*** Opening of Exercise materials ***

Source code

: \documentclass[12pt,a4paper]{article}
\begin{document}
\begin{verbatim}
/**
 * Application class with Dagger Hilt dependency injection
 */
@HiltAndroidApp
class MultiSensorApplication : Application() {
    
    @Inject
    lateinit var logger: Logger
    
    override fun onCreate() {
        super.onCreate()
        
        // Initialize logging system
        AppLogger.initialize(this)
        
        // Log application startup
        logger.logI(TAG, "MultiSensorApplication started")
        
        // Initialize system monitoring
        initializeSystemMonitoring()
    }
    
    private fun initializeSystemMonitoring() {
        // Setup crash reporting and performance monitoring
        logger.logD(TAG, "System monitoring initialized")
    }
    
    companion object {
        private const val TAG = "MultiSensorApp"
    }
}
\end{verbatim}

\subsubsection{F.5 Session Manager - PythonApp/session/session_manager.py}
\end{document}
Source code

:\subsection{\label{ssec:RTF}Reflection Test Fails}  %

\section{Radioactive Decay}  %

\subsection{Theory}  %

*** Close of Exercise materials ***

**About this task:** Every line above should be duplicated exactly as it stands.

**Exercise output:**
Source code

: \documentclass[12pt,a4paper]{article}
\begin{document}
\begin{verbatim}
/**
 * Application class with Dagger Hilt dependency injection
 */
@HiltAndroidApp
class MultiSensorApplication : Application() {
    
    @Inject
    lateinit var logger: Logger
    
    override fun onCreate() {
        super.onCreate()
        
        // Initialize logging system
        AppLogger.initialize(this)
        
        // Log application startup
        logger.logI(TAG, "MultiSensorApplication started")
        
        // Initialize system monitoring
        initializeSystemMonitoring()
    }
    
    private fun initializeSystemMonitoring() {
        // Setup crash reporting and performance monitoring
        logger.logD(TAG, "System monitoring initialized")
    }
    
    companion object {
        private const val TAG = "MultiSensorApp"
    }
}
\end{verbatim}

\subsubsection{F.5 Session Manager - PythonApp/session/session_manager.py}
\end{document}
Source code

:\subsection{\label{ssec:RTF}Reflection Test Fails}  %

\section{Radioactive Decay}  %

\subsection{Theory}  %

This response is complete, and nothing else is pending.